The task:
Strip out the pictures and transcribe the records that follow exactly.

Collected data:
________________________

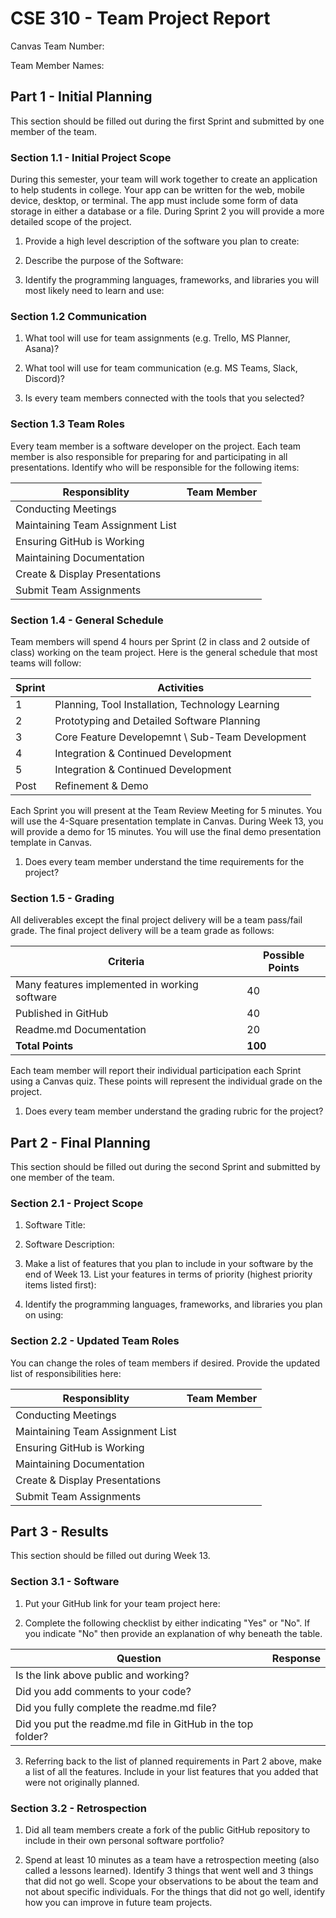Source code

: # CSE 310 - Team Project Report

Canvas Team Number:

Team Member Names:

## Part 1 - Initial Planning

This section should be filled out during the first Sprint and submitted by one member of the team.

### Section 1.1 - Initial Project Scope

During this semester, your team will work together to create an application to help students in college.  Your app can be written for the web, mobile device, desktop, or terminal.  The app must include some form of data storage in either a database or a file.  During Sprint 2 you will provide a more detailed scope of the project. 

1. Provide a high level description of the software you plan to create:

2. Describe the purpose of the Software:

3. Identify the programming languages, frameworks, and libraries you will most likely need to learn and use:

### Section 1.2 Communication

1. What tool will use for team assignments (e.g. Trello, MS Planner, Asana)? 

2. What tool will use for team communication (e.g. MS Teams, Slack, Discord)? 

3. Is every team members connected with the tools that you selected?

### Section 1.3 Team Roles

Every team member is a software developer on the project.  Each team member is also responsible for preparing for and participating in all presentations.  Identify who will be responsible for the following items:

|Responsiblity                   |Team Member         |
|--------------------------------|--------------------|
|Conducting Meetings             |                    |
|Maintaining Team Assignment List|                    |
|Ensuring GitHub is Working      |                    |
|Maintaining Documentation       |                    |
|Create & Display Presentations  |                    |
|Submit Team Assignments         |                    |

### Section 1.4 - General Schedule

Team members will spend 4 hours per Sprint (2 in class and 2 outside of class) working on the team project. Here is the general schedule that most teams will follow:

|Sprint|Activities                                      |
|------|------------------------------------------------|
|  1   |Planning, Tool Installation, Technology Learning|
|  2   |Prototyping and Detailed Software Planning      |
|  3   |Core Feature Developemnt \ Sub-Team Development |
|  4   |Integration & Continued Development             |
|  5   |Integration & Continued Development             |
| Post |Refinement & Demo                               |

Each Sprint you will present at the Team Review Meeting for 5 minutes.  You will use the 4-Square presentation template in Canvas.  During Week 13, you will provide a demo for 15 minutes.  You will use the final demo presentation template in Canvas.

1. Does every team member understand the time requirements for the project?

### Section 1.5 - Grading

All deliverables except the final project delivery will be a team pass/fail grade.  The final project delivery will be a team grade as follows:

|Criteria                                     |Possible Points|
|---------------------------------------------|---------------|
|Many features implemented in working software|       40      |
|Published in GitHub                          |       40      |
|Readme.md Documentation                      |       20      |
|**Total Points**                             |    **100**    |

Each team member will report their individual participation each Sprint using a Canvas quiz.  These points will represent the individual grade on the project.

1. Does every team member understand the grading rubric for the project?

## Part 2 - Final Planning

This section should be filled out during the second Sprint and submitted by one member of the team.

### Section 2.1 - Project Scope

1. Software Title:

2. Software Description:

3. Make a list of features that you plan to include in your software by the end of Week 13.  List your features in terms of priority (highest priority items listed first):

4. Identify the programming languages, frameworks, and libraries you plan on using:

### Section 2.2 - Updated Team Roles

You can change the roles of team members if desired.  Provide the updated list of responsibilities here:

|Responsiblity                   |Team Member         |
|--------------------------------|--------------------|
|Conducting Meetings             |                    |
|Maintaining Team Assignment List|                    |
|Ensuring GitHub is Working      |                    |
|Maintaining Documentation       |                    |
|Create & Display Presentations  |                    |
|Submit Team Assignments         |                    |

## Part 3 - Results

This section should be filled out during Week 13.

### Section 3.1 - Software

1. Put your GitHub link for your team project here: 

2. Complete the following checklist by either indicating "Yes" or "No".  If you indicate "No" then provide an explanation of why beneath the table.

|Question                                                    |Response|
|------------------------------------------------------------|--------|
|Is the link above public and working?                       |        |
|Did you add comments to your code?                          |        |
|Did you fully complete the readme.md file?                  |        |
|Did you put the readme.md file in GitHub in the top folder? |        |

3. Referring back to the list of planned requirements in Part 2 above, make a list of all the features.  Include in your list features that you added that were not originally planned.

### Section 3.2 - Retrospection

1. Did all team members create a fork of the public GitHub repository to include in their own personal software portfolio?

2. Spend at least 10 minutes as a team have a retrospection meeting (also called a lessons learned).  Identify 3 things that went well and 3 things that did not go well.  Scope your observations to be about the team and not about specific individuals.  For the things that did not go well, identify how you can improve in future team projects.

________________________

Solution below:
Source code

: # CSE 310 - Team Project Report

Canvas Team Number:

Team Member Names:

## Part 1 - Initial Planning

This section should be filled out during the first Sprint and submitted by one member of the team.

### Section 1.1 - Initial Project Scope

During this semester, your team will work together to create an application to help students in college.  Your app can be written for the web, mobile device, desktop, or terminal.  The app must include some form of data storage in either a database or a file.  During Sprint 2 you will provide a more detailed scope of the project. 

1. Provide a high level description of the software you plan to create:

2. Describe the purpose of the Software:

3. Identify the programming languages, frameworks, and libraries you will most likely need to learn and use:

### Section 1.2 Communication

1. What tool will use for team assignments (e.g. Trello, MS Planner, Asana)? 

2. What tool will use for team communication (e.g. MS Teams, Slack, Discord)? 

3. Is every team members connected with the tools that you selected?

### Section 1.3 Team Roles

Every team member is a software developer on the project.  Each team member is also responsible for preparing for and participating in all presentations.  Identify who will be responsible for the following items:

|Responsiblity                   |Team Member         |
|--------------------------------|--------------------|
|Conducting Meetings             |                    |
|Maintaining Team Assignment List|                    |
|Ensuring GitHub is Working      |                    |
|Maintaining Documentation       |                    |
|Create & Display Presentations  |                    |
|Submit Team Assignments         |                    |

### Section 1.4 - General Schedule

Team members will spend 4 hours per Sprint (2 in class and 2 outside of class) working on the team project. Here is the general schedule that most teams will follow:

|Sprint|Activities                                      |
|------|------------------------------------------------|
|  1   |Planning, Tool Installation, Technology Learning|
|  2   |Prototyping and Detailed Software Planning      |
|  3   |Core Feature Developemnt \ Sub-Team Development |
|  4   |Integration & Continued Development             |
|  5   |Integration & Continued Development             |
| Post |Refinement & Demo                               |

Each Sprint you will present at the Team Review Meeting for 5 minutes.  You will use the 4-Square presentation template in Canvas.  During Week 13, you will provide a demo for 15 minutes.  You will use the final demo presentation template in Canvas.

1. Does every team member understand the time requirements for the project?

### Section 1.5 - Grading

All deliverables except the final project delivery will be a team pass/fail grade.  The final project delivery will be a team grade as follows:

|Criteria                                     |Possible Points|
|---------------------------------------------|---------------|
|Many features implemented in working software|       40      |
|Published in GitHub                          |       40      |
|Readme.md Documentation                      |       20      |
|**Total Points**                             |    **100**    |

Each team member will report their individual participation each Sprint using a Canvas quiz.  These points will represent the individual grade on the project.

1. Does every team member understand the grading rubric for the project?

## Part 2 - Final Planning

This section should be filled out during the second Sprint and submitted by one member of the team.

### Section 2.1 - Project Scope

1. Software Title:

2. Software Description:

3. Make a list of features that you plan to include in your software by the end of Week 13.  List your features in terms of priority (highest priority items listed first):

4. Identify the programming languages, frameworks, and libraries you plan on using:

### Section 2.2 - Updated Team Roles

You can change the roles of team members if desired.  Provide the updated list of responsibilities here:

|Responsiblity                   |Team Member         |
|--------------------------------|--------------------|
|Conducting Meetings             |                    |
|Maintaining Team Assignment List|                    |
|Ensuring GitHub is Working      |                    |
|Maintaining Documentation       |                    |
|Create & Display Presentations  |                    |
|Submit Team Assignments         |                    |

## Part 3 - Results

This section should be filled out during Week 13.

### Section 3.1 - Software

1. Put your GitHub link for your team project here: 

2. Complete the following checklist by either indicating "Yes" or "No".  If you indicate "No" then provide an explanation of why beneath the table.

|Question                                                    |Response|
|------------------------------------------------------------|--------|
|Is the link above public and working?                       |        |
|Did you add comments to your code?                          |        |
|Did you fully complete the readme.md file?                  |        |
|Did you put the readme.md file in GitHub in the top folder? |        |

3. Referring back to the list of planned requirements in Part 2 above, make a list of all the features.  Include in your list features that you added that were not originally planned.

### Section 3.2 - Retrospection

1. Did all team members create a fork of the public GitHub repository to include in their own personal software portfolio?

2. Spend at least 10 minutes as a team have a retrospection meeting (also called a lessons learned).  Identify 3 things that went well and 3 things that did not go well.  Scope your observations to be about the team and not about specific individuals.  For the things that did not go well, identify how you can improve in future team projects.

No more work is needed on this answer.